» TASK TO COMPLETE: Entries follow. Return each line that contains the word "Cloud".
+++ RECORDS FOR PROCESSING
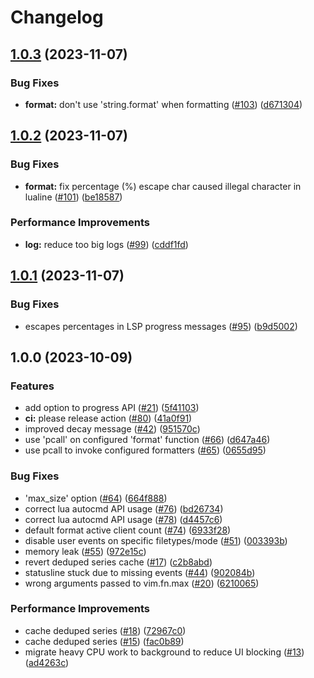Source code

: # Changelog

## [1.0.3](https://github.com/linrongbin16/lsp-progress.nvim/compare/v1.0.2...v1.0.3) (2023-11-07)


### Bug Fixes

* **format:** don't use 'string.format' when formatting ([#103](https://github.com/linrongbin16/lsp-progress.nvim/issues/103)) ([d671304](https://github.com/linrongbin16/lsp-progress.nvim/commit/d671304da3f066001c717c12c4c49fa84444a5e1))

## [1.0.2](https://github.com/linrongbin16/lsp-progress.nvim/compare/v1.0.1...v1.0.2) (2023-11-07)


### Bug Fixes

* **format:** fix percentage (%) escape char caused illegal character in lualine ([#101](https://github.com/linrongbin16/lsp-progress.nvim/issues/101)) ([be18587](https://github.com/linrongbin16/lsp-progress.nvim/commit/be1858774afd02b2fdeea4e2437770d9842078f7))


### Performance Improvements

* **log:** reduce too big logs ([#99](https://github.com/linrongbin16/lsp-progress.nvim/issues/99)) ([cddf1fd](https://github.com/linrongbin16/lsp-progress.nvim/commit/cddf1fd64edaac03e1f64edf76575fdd3dd4041e))

## [1.0.1](https://github.com/linrongbin16/lsp-progress.nvim/compare/v1.0.0...v1.0.1) (2023-11-07)


### Bug Fixes

* escapes percentages in LSP progress messages ([#95](https://github.com/linrongbin16/lsp-progress.nvim/issues/95)) ([b9d5002](https://github.com/linrongbin16/lsp-progress.nvim/commit/b9d5002314ecf0bb592d60b649ab185996b85edc))

## 1.0.0 (2023-10-09)


### Features

* add option to progress API ([#21](https://github.com/linrongbin16/lsp-progress.nvim/issues/21)) ([5f41103](https://github.com/linrongbin16/lsp-progress.nvim/commit/5f41103cde01c57d4d9d3d3e5605098ebb53f098))
* **ci:** please release action ([#80](https://github.com/linrongbin16/lsp-progress.nvim/issues/80)) ([41a0f91](https://github.com/linrongbin16/lsp-progress.nvim/commit/41a0f91cc75987523db09f41ba92e7fc1048bcfc))
* improved decay message ([#42](https://github.com/linrongbin16/lsp-progress.nvim/issues/42)) ([951570c](https://github.com/linrongbin16/lsp-progress.nvim/commit/951570c8474cea1bc9c4f11208b076f59cd7792f))
* use 'pcall' on configured 'format' function ([#66](https://github.com/linrongbin16/lsp-progress.nvim/issues/66)) ([d647a46](https://github.com/linrongbin16/lsp-progress.nvim/commit/d647a46f8f5c44c7c98410811e22595beeeb2836))
* use pcall to invoke configured formatters ([#65](https://github.com/linrongbin16/lsp-progress.nvim/issues/65)) ([0655d95](https://github.com/linrongbin16/lsp-progress.nvim/commit/0655d95f17e391829ddb3f23fe50a2f7833fea14))


### Bug Fixes

* 'max_size' option ([#64](https://github.com/linrongbin16/lsp-progress.nvim/issues/64)) ([664f888](https://github.com/linrongbin16/lsp-progress.nvim/commit/664f888f6cc0b82088178d24fdce29ff0711e524))
* correct lua autocmd API usage ([#76](https://github.com/linrongbin16/lsp-progress.nvim/issues/76)) ([bd26734](https://github.com/linrongbin16/lsp-progress.nvim/commit/bd267344ac8d7197b31ec52852cbcf87838e40b2))
* correct lua autocmd API usage ([#78](https://github.com/linrongbin16/lsp-progress.nvim/issues/78)) ([d4457c6](https://github.com/linrongbin16/lsp-progress.nvim/commit/d4457c65fc968b4c0c2736be9b1b307b133a0254))
* default format active client count ([#74](https://github.com/linrongbin16/lsp-progress.nvim/issues/74)) ([6933f28](https://github.com/linrongbin16/lsp-progress.nvim/commit/6933f28a62973a79dd2679ac659d4d511593a35d))
* disable user events on specific filetypes/mode ([#51](https://github.com/linrongbin16/lsp-progress.nvim/issues/51)) ([003393b](https://github.com/linrongbin16/lsp-progress.nvim/commit/003393bdc0d88b5a4dca575e382539fc74381eab))
* memory leak ([#55](https://github.com/linrongbin16/lsp-progress.nvim/issues/55)) ([972e15c](https://github.com/linrongbin16/lsp-progress.nvim/commit/972e15ce48d3518d0329c46774b81e5dbfd8c61e))
* revert deduped series cache ([#17](https://github.com/linrongbin16/lsp-progress.nvim/issues/17)) ([c2b8abd](https://github.com/linrongbin16/lsp-progress.nvim/commit/c2b8abd62496eac468768cf725021fb0ef6bc157))
* statusline stuck due to missing events ([#44](https://github.com/linrongbin16/lsp-progress.nvim/issues/44)) ([902084b](https://github.com/linrongbin16/lsp-progress.nvim/commit/902084b337c7134d8f205b98460ce5ef806102ca))
* wrong arguments passed to vim.fn.max ([#20](https://github.com/linrongbin16/lsp-progress.nvim/issues/20)) ([6210065](https://github.com/linrongbin16/lsp-progress.nvim/commit/62100658a1010104a085c07e1968bc9599ccd6c9))


### Performance Improvements

* cache deduped series  ([#18](https://github.com/linrongbin16/lsp-progress.nvim/issues/18)) ([72967c0](https://github.com/linrongbin16/lsp-progress.nvim/commit/72967c0e7030783c3d93b5c540b1343ecc349275))
* cache deduped series ([#15](https://github.com/linrongbin16/lsp-progress.nvim/issues/15)) ([fac0b89](https://github.com/linrongbin16/lsp-progress.nvim/commit/fac0b89a09e7f2c0283a4f1ed81115889416a24b))
* migrate heavy CPU work to background to reduce UI blocking ([#13](https://github.com/linrongbin16/lsp-progress.nvim/issues/13)) ([ad4263c](https://github.com/linrongbin16/lsp-progress.nvim/commit/ad4263ceb926eb4c975115fe61c2beb2b7fcf779))
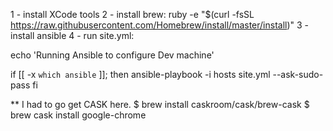1 - install XCode tools
2 - install brew: ruby -e "$(curl -fsSL https://raw.githubusercontent.com/Homebrew/install/master/install)"
3 - install ansible
4 - run site.yml: 


echo 'Running Ansible to configure Dev machine'

if [[ -x `which ansible` ]]; then
    ansible-playbook -i hosts site.yml --ask-sudo-pass
fi

** I had to go get CASK here.
$ brew install caskroom/cask/brew-cask
$ brew cask install google-chrome
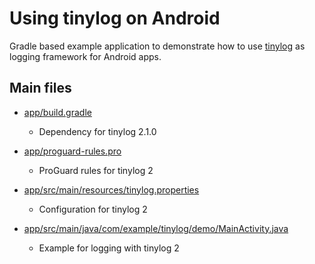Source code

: # Using tinylog on Android

Gradle based example application to demonstrate how to use [tinylog](https://github.com/pmwmedia/tinylog) as logging framework for Android apps.

## Main files

* [app/build.gradle](https://github.com/pmwmedia/tinylog-android-example/blob/v2/app/build.gradle)
  * Dependency for tinylog 2.1.0

* [app/proguard-rules.pro](https://github.com/pmwmedia/tinylog-android-example/blob/v2/app/proguard-rules.pro)
  * ProGuard rules for tinylog 2

* [app/src/main/resources/tinylog.properties](https://github.com/pmwmedia/tinylog-android-example/blob/v2/app/src/main/resources/tinylog.properties)
  * Configuration for tinylog 2

* [app/src/main/java/com/example/tinylog/demo/MainActivity.java](https://github.com/pmwmedia/tinylog-android-example/blob/v2/app/src/main/java/com/example/tinylog/demo/MainActivity.java#L12)
  * Example for logging with tinylog 2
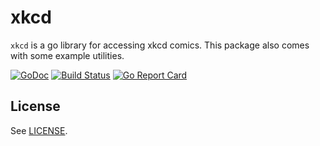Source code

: # xkcd

`xkcd` is a go library for accessing xkcd comics.  This package also
comes with some example utilities.

[![GoDoc](https://godoc.org/github.com/rkoesters/xkcd?status.svg)](https://godoc.org/github.com/rkoesters/xkcd)
[![Build Status](https://travis-ci.org/rkoesters/xkcd.svg?branch=master)](https://travis-ci.org/rkoesters/xkcd)
[![Go Report Card](https://goreportcard.com/badge/github.com/rkoesters/xkcd)](https://goreportcard.com/report/github.com/rkoesters/xkcd)

License
-------

See [LICENSE](LICENSE).
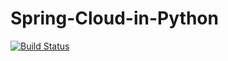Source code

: # Spring-Cloud-in-Python

[![Build Status](http://miwa.csie.ntu.edu.tw:8000/api/badges/NTU-Software-Engineering-Design-2020/Spring-Cloud-in-Python/status.svg)](http://miwa.csie.ntu.edu.tw:8000/NTU-Software-Engineering-Design-2020/Spring-Cloud-in-Python)
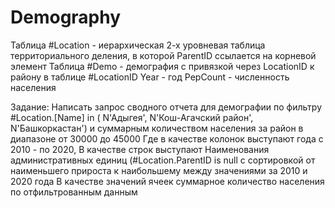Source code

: # Demography
Таблица #Location - иерархическая 2-х уровневая таблица территориального деления, в которой ParentID ссылается на корневой элемент
Таблица #Demo - демография с привязкой через LocationID к району в таблице #LocationID
Year - год
PepCount - численность населения

Задание:
Написать запрос сводного отчета для демографии по фильтру #Location.[Name] in ( N'Aдыгея', N'Кош-Агачский район', N'Башкоркастан') и суммарным количеством населения за район в диапазоне от 30000 до 45000
Где в качестве колонок выступают года с 2010 - по 2020,
В качестве строк выступают Наименования административных единиц (#Location.ParentID is null с сортировкой от наименьшего прироста к наибольшему между значениями за 2010 и 2020 года
В качестве значений ячеек суммарное количество населения по отфильтрованным данным
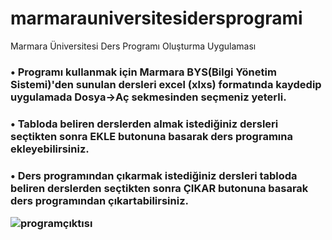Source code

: # marmarauniversitesidersprogrami
Marmara Üniversitesi Ders Programı Oluşturma Uygulaması

<h3>&#x2022; Programı kullanmak için Marmara BYS(Bilgi Yönetim Sistemi)'den sunulan dersleri excel (xlxs) formatında kaydedip uygulamada Dosya->Aç sekmesinden seçmeniz yeterli.

<h3>&#x2022; Tabloda beliren derslerden almak istediğiniz dersleri seçtikten sonra EKLE butonuna basarak ders programına ekleyebilirsiniz.

<h3>&#x2022; Ders programından çıkarmak istediğiniz dersleri tabloda beliren derslerden seçtikten sonra ÇIKAR butonuna basarak ders programından çıkartabilirsiniz.

</p> </p>
</p> </p>
</p> </p>
</p> </p>

![programçıktısı](https://user-images.githubusercontent.com/122054311/216093856-97bb6d21-5fe9-4f73-8b5a-e7bb6ae24ae0.PNG)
++++++
» COMPLETED EXERCISE:
: # Spring-Cloud-in-Python
[![Build Status](http://miwa.csie.ntu.edu.tw:8000/api/badges/NTU-Software-Engineering-Design-2020/Spring-Cloud-in-Python/status.svg)](http://miwa.csie.ntu.edu.tw:8000/NTU-Software-Engineering-Design-2020/Spring-Cloud-in-Python)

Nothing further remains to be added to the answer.